Baltimore—After serving the community for nearly 82 years as an orphanage and special education school, St. Elizabeth Convent has found yet another purpose: affordable housing.
Built in 1917 as a convent and orphanage, the building was later used as a school for the developmentally disabled. But by 1999, the school had closed. The nuns wanted to continue to live on the property and use the place to serve others, but they could not afford its upkeep.
In partnership with Homes for America (HfA) and Communities of Care, the Sisters of St. Francis of Assisi converted the building into Clare Court, a $7 million, 30-unit community of apartments and townhouses serving families adopting children from the local foster care system, persons with disabilities, and seniors.

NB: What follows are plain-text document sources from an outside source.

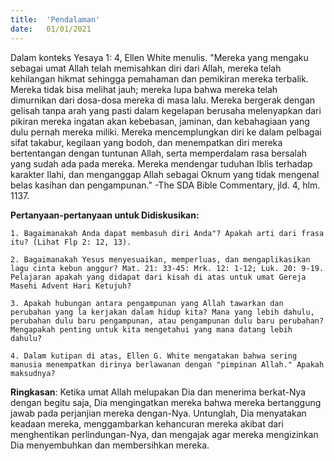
 ```yaml
---
title:  'Pendalaman'
date:   01/01/2021
---
```


Dalam konteks Yesaya 1: 4, Ellen White menulis. "Mereka yang mengaku sebagai umat Allah telah memisahkan diri dari Allah, mereka telah kehilangan hikmat sehingga pemahaman dan pemikiran mereka terbalik. Mereka tidak bisa melihat jauh; mereka lupa bahwa mereka telah dimurnikan dari dosa-dosa mereka di masa lalu. Mereka bergerak dengan gelisah tanpa arah yang pasti dalam kegelapan berusaha melenyapkan dari pikiran mereka ingatan akan kebebasan, jaminan, dan kebahagiaan yang dulu pernah mereka miliki. Mereka mencemplungkan diri ke dalam pelbagai sifat takabur, kegilaan yang bodoh, dan menempatkan diri mereka bertentangan dengan tuntunan Allah, serta memperdalam rasa bersalah yang sudah ada pada mereka. Mereka mendengar tuduhan Iblis terhadap karakter Ilahi, dan menganggap Allah sebagai Oknum yang tidak mengenal belas kasihan dan pengampunan." -The SDA Bible Commentary, jld. 4, hlm. 1137.

**Pertanyaan-pertanyaan untuk Didiskusikan:**

`1. Bagaimanakah Anda dapat membasuh diri Anda"? Apakah arti dari frasa itu? (Lihat Flp 2: 12, 13).`

`2. Bagaimanakah Yesus menyesuaikan, memperluas, dan mengaplikasikan lagu cinta kebun anggur? Mat. 21: 33-45: Mrk. 12: 1-12; Luk. 20: 9-19. Pelajaran apakah yang didapat dari kisah di atas untuk umat Gereja Masehi Advent Hari Ketujuh?`

`3. Apakah hubungan antara pengampunan yang Allah tawarkan dan perubahan yang la kerjakan dalam hidup kita? Mana yang lebih dahulu, perubahan dulu baru pengampunan, atau pengampunan dulu baru perubahan? Mengapakah penting untuk kita mengetahui yang mana datang lebih dahulu?`

`4. Dalam kutipan di atas, Ellen G. White mengatakan bahwa sering manusia menempatkan dirinya berlawanan dengan "pimpinan Allah." Apakah maksudnya?`

**Ringkasan**: Ketika umat Allah melupakan Dia dan menerima berkat-Nya dengan begitu saja, Dia mengingatkan mereka bahwa mereka bertanggung jawab pada perjanjian mereka dengan-Nya. Untunglah, Dia menyatakan keadaan mereka, menggambarkan kehancuran mereka akibat dari menghentikan perlindungan-Nya, dan mengajak agar mereka mengizinkan Dia menyembuhkan dan membersihkan mereka.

All the one- and two-bedroom apartments and four-bedroom townhouses offer Sec. 8 rent vouchers, though half are project-based and half are tenant-based. Twenty-two of the units are reserved for tenants earning up to 40 percent of the area median income (AMI), and eight are reserved for those earning up to 50 percent of AMI.
The sisters and HfA formed an innovative partnership allowing the sisters to keep one wing of the 50,000-square-foot building’s first floor and create a 10-unit assisted-living facility for some of the elderly nuns. They also kept ownership of the kitchen, dining area, common space, and the chapel, as well as the majority of the 10-acre site and a second, smaller historic building. The balance of the building was sold to HfA for $250,000 through a condominium arrangement.

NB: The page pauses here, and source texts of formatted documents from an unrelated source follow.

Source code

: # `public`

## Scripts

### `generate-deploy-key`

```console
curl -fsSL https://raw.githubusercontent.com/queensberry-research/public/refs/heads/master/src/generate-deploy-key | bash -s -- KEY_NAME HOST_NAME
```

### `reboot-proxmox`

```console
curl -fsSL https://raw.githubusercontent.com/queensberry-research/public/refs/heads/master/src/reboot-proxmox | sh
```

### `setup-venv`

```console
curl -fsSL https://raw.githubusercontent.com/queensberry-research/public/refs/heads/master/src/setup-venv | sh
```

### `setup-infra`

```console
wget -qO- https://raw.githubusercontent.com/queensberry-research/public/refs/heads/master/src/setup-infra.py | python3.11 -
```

“We’ve often partnered with nonprofits to help them with the property and the vision,” said Trudy McFall, chairwoman of HfA, which served as developed and is now co-owner of the facility.

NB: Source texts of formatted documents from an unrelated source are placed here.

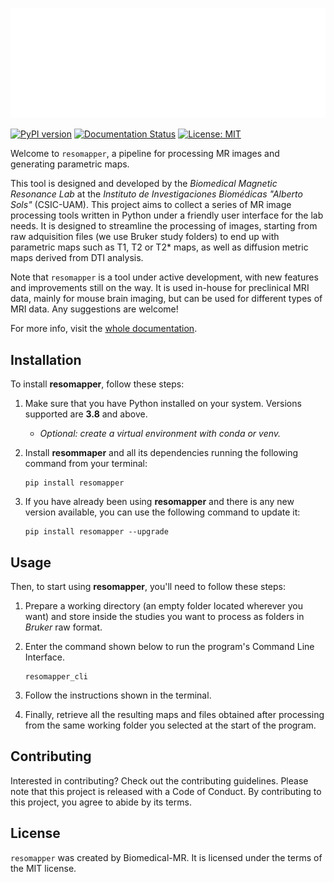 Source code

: ![resomapper](docs/static/logo_fixed_white.svg)

[![PyPI version](https://img.shields.io/pypi/v/resomapper?color=blue)](https://pypi.python.org/pypi/resomapper)
[![Documentation Status](https://readthedocs.org/projects/resomapper/badge/?version=latest)](https://resomapper.readthedocs.io/en/latest/?badge=latest)
[![License: MIT](https://img.shields.io/badge/license-MIT-orange)](https://opensource.org/licenses/MIT)

Welcome to `resomapper`, a pipeline for processing MR images and generating parametric maps. 

This tool is designed and developed by the *Biomedical Magnetic Resonance Lab* at the *Instituto de Investigaciones Biomédicas "Alberto Sols"* (CSIC-UAM). This project aims to collect a series of MR image processing tools written in Python under a friendly user interface for the lab needs. It is designed to streamline the processing of images, starting from raw adquisition files (we use Bruker study folders) to end up with parametric maps such as T1, T2 or T2* maps, as well as diffusion metric maps derived from DTI analysis.

Note that `resomapper` is a tool under active development, with new features and improvements still on the way. It is used in-house for preclinical MRI data, mainly for mouse brain imaging, but can be used for different types of MRI data. Any suggestions are welcome!

For more info, visit the [whole documentation](https://resomapper.readthedocs.io/en/latest).

## Installation

To install **resomapper**, follow these steps:

1. Make sure that you have Python installed on your system. Versions supported are **3.8** and above. 

    * *Optional: create a virtual environment with conda or venv.*

2. Install **resommaper** and all its dependencies running the following command from your terminal:

    ```
    pip install resomapper
    ```

3. If you have already been using **resomapper** and there is any new version available, you can use the following command to update it:

    ```
    pip install resomapper --upgrade
    ```

## Usage

Then, to start using **resomapper**, you'll need to follow these steps:

1. Prepare a working directory (an empty folder located wherever you want) and store inside the studies you want to process as folders in *Bruker* raw format.

2. Enter the command shown below to run the program's Command Line Interface. 

    ```
    resomapper_cli
    ```

3. Follow the instructions shown in the terminal.

4. Finally, retrieve all the resulting maps and files obtained after processing from the same working folder you selected at the start of the program.


## Contributing

Interested in contributing? Check out the contributing guidelines. Please note that this project is released with a Code of Conduct. By contributing to this project, you agree to abide by its terms.

## License

`resomapper` was created by Biomedical-MR. It is licensed under the terms of the MIT license.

The sisters wanted to preserve “the retreat-like and park-like nature of the property,” said McFall. The stained glass windows, statuary, and crosses on the building were kept as they were.
Financing included $2.5 million in low-income housing tax credit equity from Enterprise Community Investment, Inc., a $1.4 million state Department of Housing and Community Development loan, an $850,000 city of Baltimore HOME loan, and a $200,000 Affordable Housing Program grant from the Federal Home Loan Bank of Atlanta.
The second building on the property, the 8,000-square-foot Stone House, was built in the 1880s and now serves as an activity center for children and family programs. It also has an on-site service coordinator and provides offices for Homes for America and other social service providers.
Clare Court residents must fulfill a set of requirements that includes volunteer service, participation in the resident association, and completion of training courses.
The project was honored as the “Best Project in Maryland for 2005” by the Housing Association of Nonprofit Developers, and was named a 2005 Tax Credit Excellence Award Winner for best seniors development by the Affordable Housing Tax credit Coalition.
“This is far and away the most unique project in our portfolio,” said McFall. She added that nuns in another state have asked HfA to partner with the order for a similar redevelopment.